#### TASK INPUT
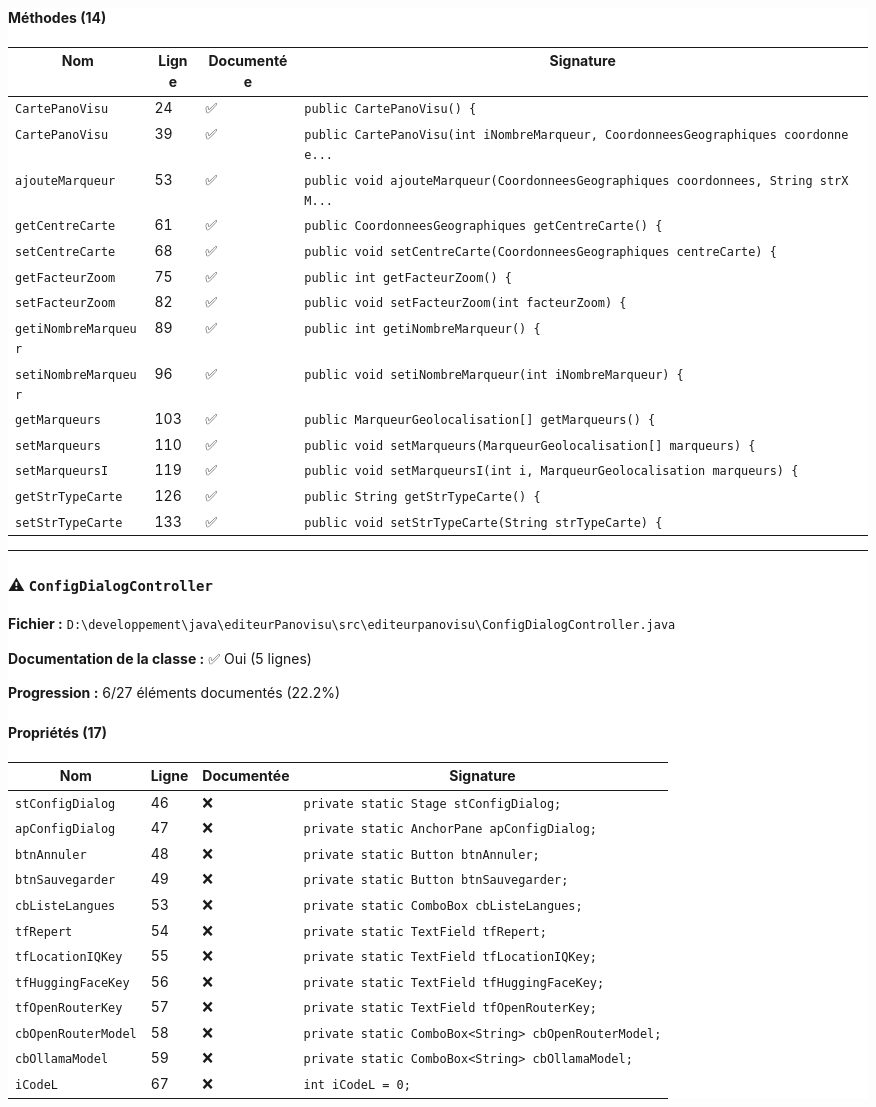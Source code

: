 
#### Méthodes (14)

| Nom | Ligne | Documentée | Signature |
|-----|-------|------------|------------|
| `CartePanoVisu` | 24 | ✅ | `public CartePanoVisu() {` |
| `CartePanoVisu` | 39 | ✅ | `public CartePanoVisu(int iNombreMarqueur, CoordonneesGeographiques coordonnee...` |
| `ajouteMarqueur` | 53 | ✅ | `public void ajouteMarqueur(CoordonneesGeographiques coordonnees, String strXM...` |
| `getCentreCarte` | 61 | ✅ | `public CoordonneesGeographiques getCentreCarte() {` |
| `setCentreCarte` | 68 | ✅ | `public void setCentreCarte(CoordonneesGeographiques centreCarte) {` |
| `getFacteurZoom` | 75 | ✅ | `public int getFacteurZoom() {` |
| `setFacteurZoom` | 82 | ✅ | `public void setFacteurZoom(int facteurZoom) {` |
| `getiNombreMarqueur` | 89 | ✅ | `public int getiNombreMarqueur() {` |
| `setiNombreMarqueur` | 96 | ✅ | `public void setiNombreMarqueur(int iNombreMarqueur) {` |
| `getMarqueurs` | 103 | ✅ | `public MarqueurGeolocalisation[] getMarqueurs() {` |
| `setMarqueurs` | 110 | ✅ | `public void setMarqueurs(MarqueurGeolocalisation[] marqueurs) {` |
| `setMarqueursI` | 119 | ✅ | `public void setMarqueursI(int i, MarqueurGeolocalisation marqueurs) {` |
| `getStrTypeCarte` | 126 | ✅ | `public String getStrTypeCarte() {` |
| `setStrTypeCarte` | 133 | ✅ | `public void setStrTypeCarte(String strTypeCarte) {` |

---

### ⚠️ `ConfigDialogController`

**Fichier :** `D:\developpement\java\editeurPanovisu\src\editeurpanovisu\ConfigDialogController.java`

**Documentation de la classe :** ✅ Oui (5 lignes)

**Progression :** 6/27 éléments documentés (22.2%)

#### Propriétés (17)

| Nom | Ligne | Documentée | Signature |
|-----|-------|------------|------------|
| `stConfigDialog` | 46 | ❌ | `private static Stage stConfigDialog;` |
| `apConfigDialog` | 47 | ❌ | `private static AnchorPane apConfigDialog;` |
| `btnAnnuler` | 48 | ❌ | `private static Button btnAnnuler;` |
| `btnSauvegarder` | 49 | ❌ | `private static Button btnSauvegarder;` |
| `cbListeLangues` | 53 | ❌ | `private static ComboBox cbListeLangues;` |
| `tfRepert` | 54 | ❌ | `private static TextField tfRepert;` |
| `tfLocationIQKey` | 55 | ❌ | `private static TextField tfLocationIQKey;` |
| `tfHuggingFaceKey` | 56 | ❌ | `private static TextField tfHuggingFaceKey;` |
| `tfOpenRouterKey` | 57 | ❌ | `private static TextField tfOpenRouterKey;` |
| `cbOpenRouterModel` | 58 | ❌ | `private static ComboBox<String> cbOpenRouterModel;` |
| `cbOllamaModel` | 59 | ❌ | `private static ComboBox<String> cbOllamaModel;` |
| `iCodeL` | 67 | ❌ | `int iCodeL = 0;` |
########
Except for pictures, copy the records above exactly.

Source code

: 
#### Méthodes (14)

| Nom | Ligne | Documentée | Signature |
|-----|-------|------------|------------|
| `CartePanoVisu` | 24 | ✅ | `public CartePanoVisu() {` |
| `CartePanoVisu` | 39 | ✅ | `public CartePanoVisu(int iNombreMarqueur, CoordonneesGeographiques coordonnee...` |
| `ajouteMarqueur` | 53 | ✅ | `public void ajouteMarqueur(CoordonneesGeographiques coordonnees, String strXM...` |
| `getCentreCarte` | 61 | ✅ | `public CoordonneesGeographiques getCentreCarte() {` |
| `setCentreCarte` | 68 | ✅ | `public void setCentreCarte(CoordonneesGeographiques centreCarte) {` |
| `getFacteurZoom` | 75 | ✅ | `public int getFacteurZoom() {` |
| `setFacteurZoom` | 82 | ✅ | `public void setFacteurZoom(int facteurZoom) {` |
| `getiNombreMarqueur` | 89 | ✅ | `public int getiNombreMarqueur() {` |
| `setiNombreMarqueur` | 96 | ✅ | `public void setiNombreMarqueur(int iNombreMarqueur) {` |
| `getMarqueurs` | 103 | ✅ | `public MarqueurGeolocalisation[] getMarqueurs() {` |
| `setMarqueurs` | 110 | ✅ | `public void setMarqueurs(MarqueurGeolocalisation[] marqueurs) {` |
| `setMarqueursI` | 119 | ✅ | `public void setMarqueursI(int i, MarqueurGeolocalisation marqueurs) {` |
| `getStrTypeCarte` | 126 | ✅ | `public String getStrTypeCarte() {` |
| `setStrTypeCarte` | 133 | ✅ | `public void setStrTypeCarte(String strTypeCarte) {` |

---

### ⚠️ `ConfigDialogController`

**Fichier :** `D:\developpement\java\editeurPanovisu\src\editeurpanovisu\ConfigDialogController.java`

**Documentation de la classe :** ✅ Oui (5 lignes)

**Progression :** 6/27 éléments documentés (22.2%)

#### Propriétés (17)

| Nom | Ligne | Documentée | Signature |
|-----|-------|------------|------------|
| `stConfigDialog` | 46 | ❌ | `private static Stage stConfigDialog;` |
| `apConfigDialog` | 47 | ❌ | `private static AnchorPane apConfigDialog;` |
| `btnAnnuler` | 48 | ❌ | `private static Button btnAnnuler;` |
| `btnSauvegarder` | 49 | ❌ | `private static Button btnSauvegarder;` |
| `cbListeLangues` | 53 | ❌ | `private static ComboBox cbListeLangues;` |
| `tfRepert` | 54 | ❌ | `private static TextField tfRepert;` |
| `tfLocationIQKey` | 55 | ❌ | `private static TextField tfLocationIQKey;` |
| `tfHuggingFaceKey` | 56 | ❌ | `private static TextField tfHuggingFaceKey;` |
| `tfOpenRouterKey` | 57 | ❌ | `private static TextField tfOpenRouterKey;` |
| `cbOpenRouterModel` | 58 | ❌ | `private static ComboBox<String> cbOpenRouterModel;` |
| `cbOllamaModel` | 59 | ❌ | `private static ComboBox<String> cbOllamaModel;` |
| `iCodeL` | 67 | ❌ | `int iCodeL = 0;` |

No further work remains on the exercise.